Fusion des régimes AGIRC-ARRCO : quels impacts sur les régimes de prévoyance et retraite supplémentaire ?
8 janvier 2019
La fusion des régimes de retraite complémentaire AGIRC ARRCO à effet du 1er janvier 2019 conduit à supprimer la distinction entre cadres et assimilés et non cadres et à ne prévoir plus que deux tranches de cotisation dans le cadre de ces régimes. Cette situation a des conséquences par ricochet sur les régimes de prévoyance/santé et retraite supplémentaire qui se référaient à ces critères pour déterminer le champ de leurs bénéficiaires.
Rappel des caractéristiques du régime unifié en matière de retraite complémentaire
Les accords nationaux interprofessionnels du 30 octobre 2015 et du 17 novembre 2017 organisent la fusion des régimes AGIRC et ARRCO à effet du 1er janvier 2019.

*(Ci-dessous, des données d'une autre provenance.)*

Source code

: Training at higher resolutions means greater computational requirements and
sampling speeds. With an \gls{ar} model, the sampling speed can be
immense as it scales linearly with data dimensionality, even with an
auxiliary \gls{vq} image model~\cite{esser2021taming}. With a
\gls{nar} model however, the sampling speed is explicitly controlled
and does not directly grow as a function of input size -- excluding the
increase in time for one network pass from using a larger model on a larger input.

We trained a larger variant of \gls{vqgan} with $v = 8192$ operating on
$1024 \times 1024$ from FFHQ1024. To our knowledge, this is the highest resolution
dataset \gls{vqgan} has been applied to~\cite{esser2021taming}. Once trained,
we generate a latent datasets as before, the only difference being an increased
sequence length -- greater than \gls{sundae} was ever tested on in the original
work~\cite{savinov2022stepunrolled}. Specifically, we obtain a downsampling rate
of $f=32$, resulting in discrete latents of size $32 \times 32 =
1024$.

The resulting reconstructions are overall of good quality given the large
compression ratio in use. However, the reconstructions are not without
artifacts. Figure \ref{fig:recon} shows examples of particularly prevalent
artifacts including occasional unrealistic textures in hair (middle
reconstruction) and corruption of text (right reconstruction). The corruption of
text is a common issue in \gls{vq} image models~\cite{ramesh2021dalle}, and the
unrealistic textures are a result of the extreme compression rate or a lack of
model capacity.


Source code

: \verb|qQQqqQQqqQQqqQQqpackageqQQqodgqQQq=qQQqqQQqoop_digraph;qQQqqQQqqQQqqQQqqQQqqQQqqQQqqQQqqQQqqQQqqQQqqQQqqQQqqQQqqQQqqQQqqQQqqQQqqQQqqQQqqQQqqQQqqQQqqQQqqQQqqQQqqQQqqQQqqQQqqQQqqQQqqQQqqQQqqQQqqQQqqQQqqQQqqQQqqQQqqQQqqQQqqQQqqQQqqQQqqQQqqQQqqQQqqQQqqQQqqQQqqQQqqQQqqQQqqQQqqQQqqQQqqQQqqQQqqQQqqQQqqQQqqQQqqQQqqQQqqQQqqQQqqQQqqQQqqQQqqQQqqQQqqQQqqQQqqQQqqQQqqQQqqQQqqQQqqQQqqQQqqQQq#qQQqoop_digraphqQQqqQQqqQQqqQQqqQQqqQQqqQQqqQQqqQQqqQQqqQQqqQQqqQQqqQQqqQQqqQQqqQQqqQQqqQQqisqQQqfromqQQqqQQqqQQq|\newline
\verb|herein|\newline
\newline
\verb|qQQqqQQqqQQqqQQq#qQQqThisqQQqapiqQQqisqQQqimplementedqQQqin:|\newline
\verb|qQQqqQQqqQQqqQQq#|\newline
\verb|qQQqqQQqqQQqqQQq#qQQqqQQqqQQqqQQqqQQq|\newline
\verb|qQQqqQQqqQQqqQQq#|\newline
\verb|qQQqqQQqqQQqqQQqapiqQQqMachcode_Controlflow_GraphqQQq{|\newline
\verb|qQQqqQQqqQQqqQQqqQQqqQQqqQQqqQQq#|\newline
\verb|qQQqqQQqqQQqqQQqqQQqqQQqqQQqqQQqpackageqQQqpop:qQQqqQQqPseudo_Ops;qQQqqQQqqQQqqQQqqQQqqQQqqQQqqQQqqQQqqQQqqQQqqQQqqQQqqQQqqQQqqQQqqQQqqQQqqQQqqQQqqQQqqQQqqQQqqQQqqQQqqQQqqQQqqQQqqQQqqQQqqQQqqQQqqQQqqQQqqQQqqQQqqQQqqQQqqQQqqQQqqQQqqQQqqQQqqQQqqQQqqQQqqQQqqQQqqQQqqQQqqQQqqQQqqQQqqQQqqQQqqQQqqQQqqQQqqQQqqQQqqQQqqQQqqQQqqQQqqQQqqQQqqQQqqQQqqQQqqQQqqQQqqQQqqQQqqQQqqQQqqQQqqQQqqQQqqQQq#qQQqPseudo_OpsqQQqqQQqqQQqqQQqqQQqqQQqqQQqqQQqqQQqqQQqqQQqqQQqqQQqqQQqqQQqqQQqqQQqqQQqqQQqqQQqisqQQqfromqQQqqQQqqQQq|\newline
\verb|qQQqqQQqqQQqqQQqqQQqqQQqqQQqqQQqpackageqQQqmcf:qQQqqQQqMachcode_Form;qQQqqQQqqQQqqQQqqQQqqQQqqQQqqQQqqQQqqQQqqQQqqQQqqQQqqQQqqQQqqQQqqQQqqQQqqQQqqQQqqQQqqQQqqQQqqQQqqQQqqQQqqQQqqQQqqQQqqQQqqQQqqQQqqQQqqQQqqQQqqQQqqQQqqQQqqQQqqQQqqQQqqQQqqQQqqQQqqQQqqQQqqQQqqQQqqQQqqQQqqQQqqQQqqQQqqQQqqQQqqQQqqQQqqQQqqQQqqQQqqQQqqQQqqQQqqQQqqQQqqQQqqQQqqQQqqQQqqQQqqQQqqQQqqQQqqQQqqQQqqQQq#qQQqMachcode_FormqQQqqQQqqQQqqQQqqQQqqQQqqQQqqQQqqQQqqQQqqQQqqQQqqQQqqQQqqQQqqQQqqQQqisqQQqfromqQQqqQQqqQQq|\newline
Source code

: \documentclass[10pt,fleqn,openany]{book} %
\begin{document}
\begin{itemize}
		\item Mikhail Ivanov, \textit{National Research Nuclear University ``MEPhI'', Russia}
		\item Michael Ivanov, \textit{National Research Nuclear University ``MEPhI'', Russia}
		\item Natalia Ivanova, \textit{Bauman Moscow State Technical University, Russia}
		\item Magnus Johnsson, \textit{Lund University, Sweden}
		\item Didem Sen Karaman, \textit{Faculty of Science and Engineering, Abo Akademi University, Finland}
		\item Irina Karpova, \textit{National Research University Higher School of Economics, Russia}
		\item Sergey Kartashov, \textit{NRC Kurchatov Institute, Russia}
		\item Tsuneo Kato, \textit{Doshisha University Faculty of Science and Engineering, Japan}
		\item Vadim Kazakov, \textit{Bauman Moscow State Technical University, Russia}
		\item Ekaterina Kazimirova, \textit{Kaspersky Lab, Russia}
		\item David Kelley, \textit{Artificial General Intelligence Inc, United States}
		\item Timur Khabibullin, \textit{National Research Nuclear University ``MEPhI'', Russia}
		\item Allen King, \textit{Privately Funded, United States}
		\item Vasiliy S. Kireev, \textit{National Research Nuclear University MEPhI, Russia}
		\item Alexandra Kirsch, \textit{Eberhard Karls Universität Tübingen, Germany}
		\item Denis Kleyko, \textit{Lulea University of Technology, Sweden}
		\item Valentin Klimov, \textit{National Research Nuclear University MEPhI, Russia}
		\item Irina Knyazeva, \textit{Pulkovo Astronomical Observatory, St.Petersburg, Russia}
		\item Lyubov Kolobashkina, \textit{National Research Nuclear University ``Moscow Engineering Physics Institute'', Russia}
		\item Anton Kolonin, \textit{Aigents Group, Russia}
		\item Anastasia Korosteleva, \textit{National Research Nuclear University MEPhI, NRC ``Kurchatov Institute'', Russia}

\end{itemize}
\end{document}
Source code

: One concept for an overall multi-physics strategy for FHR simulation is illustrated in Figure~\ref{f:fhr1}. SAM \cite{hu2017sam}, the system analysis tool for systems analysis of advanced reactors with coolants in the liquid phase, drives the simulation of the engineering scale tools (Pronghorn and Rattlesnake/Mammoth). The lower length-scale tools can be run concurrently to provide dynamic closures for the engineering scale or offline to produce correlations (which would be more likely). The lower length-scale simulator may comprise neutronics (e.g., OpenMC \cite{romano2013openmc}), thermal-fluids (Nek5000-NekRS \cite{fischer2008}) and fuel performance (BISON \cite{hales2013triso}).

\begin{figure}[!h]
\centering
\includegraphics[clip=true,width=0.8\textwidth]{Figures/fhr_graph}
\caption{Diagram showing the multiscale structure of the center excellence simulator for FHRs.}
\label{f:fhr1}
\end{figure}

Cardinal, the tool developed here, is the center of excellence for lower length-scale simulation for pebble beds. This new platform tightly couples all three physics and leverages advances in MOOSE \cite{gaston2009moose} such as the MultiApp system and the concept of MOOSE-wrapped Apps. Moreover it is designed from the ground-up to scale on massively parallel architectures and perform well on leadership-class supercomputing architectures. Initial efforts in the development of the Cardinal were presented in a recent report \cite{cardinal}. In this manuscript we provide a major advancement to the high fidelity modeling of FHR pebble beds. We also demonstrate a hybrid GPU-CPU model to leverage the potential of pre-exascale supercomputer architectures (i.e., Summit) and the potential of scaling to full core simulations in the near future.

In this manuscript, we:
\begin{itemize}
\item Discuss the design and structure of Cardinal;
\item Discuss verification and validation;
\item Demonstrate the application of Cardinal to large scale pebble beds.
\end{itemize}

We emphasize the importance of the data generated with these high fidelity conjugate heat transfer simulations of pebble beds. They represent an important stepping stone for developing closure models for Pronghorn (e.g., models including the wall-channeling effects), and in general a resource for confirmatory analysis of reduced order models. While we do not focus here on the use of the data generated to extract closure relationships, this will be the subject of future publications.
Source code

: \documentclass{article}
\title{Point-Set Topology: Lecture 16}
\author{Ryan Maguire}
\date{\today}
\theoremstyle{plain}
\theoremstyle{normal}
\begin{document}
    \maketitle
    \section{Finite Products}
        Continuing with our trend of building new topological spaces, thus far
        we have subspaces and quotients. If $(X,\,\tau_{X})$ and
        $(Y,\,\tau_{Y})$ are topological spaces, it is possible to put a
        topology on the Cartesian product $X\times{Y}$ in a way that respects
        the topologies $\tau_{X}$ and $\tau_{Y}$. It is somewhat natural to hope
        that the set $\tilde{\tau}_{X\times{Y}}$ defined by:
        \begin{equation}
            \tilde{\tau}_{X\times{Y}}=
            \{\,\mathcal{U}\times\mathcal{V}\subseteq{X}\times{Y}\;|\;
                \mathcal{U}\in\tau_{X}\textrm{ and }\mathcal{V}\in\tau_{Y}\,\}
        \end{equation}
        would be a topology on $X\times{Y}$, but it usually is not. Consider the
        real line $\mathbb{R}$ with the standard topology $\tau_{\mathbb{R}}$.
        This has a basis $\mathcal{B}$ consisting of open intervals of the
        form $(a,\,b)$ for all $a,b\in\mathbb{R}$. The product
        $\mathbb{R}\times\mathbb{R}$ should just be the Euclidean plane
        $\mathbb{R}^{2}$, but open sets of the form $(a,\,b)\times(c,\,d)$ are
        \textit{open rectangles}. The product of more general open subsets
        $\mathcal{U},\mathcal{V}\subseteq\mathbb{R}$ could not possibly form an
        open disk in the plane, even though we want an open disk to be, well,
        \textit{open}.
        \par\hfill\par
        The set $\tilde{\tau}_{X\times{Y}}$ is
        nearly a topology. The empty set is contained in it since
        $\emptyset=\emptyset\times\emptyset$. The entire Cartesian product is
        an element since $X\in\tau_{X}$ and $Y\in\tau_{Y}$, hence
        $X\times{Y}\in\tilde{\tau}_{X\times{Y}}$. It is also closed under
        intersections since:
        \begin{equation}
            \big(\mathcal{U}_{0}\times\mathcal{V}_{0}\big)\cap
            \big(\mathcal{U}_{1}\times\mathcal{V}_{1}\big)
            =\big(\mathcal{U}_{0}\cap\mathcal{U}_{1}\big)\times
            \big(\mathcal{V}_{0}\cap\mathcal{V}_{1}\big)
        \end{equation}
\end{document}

Dans ce cadre, l’accord national interprofessionnel du 17 novembre 2017 annule et remplace, dans toutes leurs stipulations, l’accord national interprofessionnel de retraite complémentaire du 8 décembre 1961 (dit « accord ARRCO ») et la convention collective nationale de retraite et de prévoyance des cadres du 14 mars 1947 (dite « convention AGIRC »).
Ainsi, l’accord ARRCO et la convention AGIRC disparaissent à effet du 31 décembre 2018.
En outre, à compter du 1er janvier 2019, tous les salariés, qu’ils soient cadres ou non-cadres, bénéficieront du même régime de retraite complémentaire, en termes de cotisations et de droits.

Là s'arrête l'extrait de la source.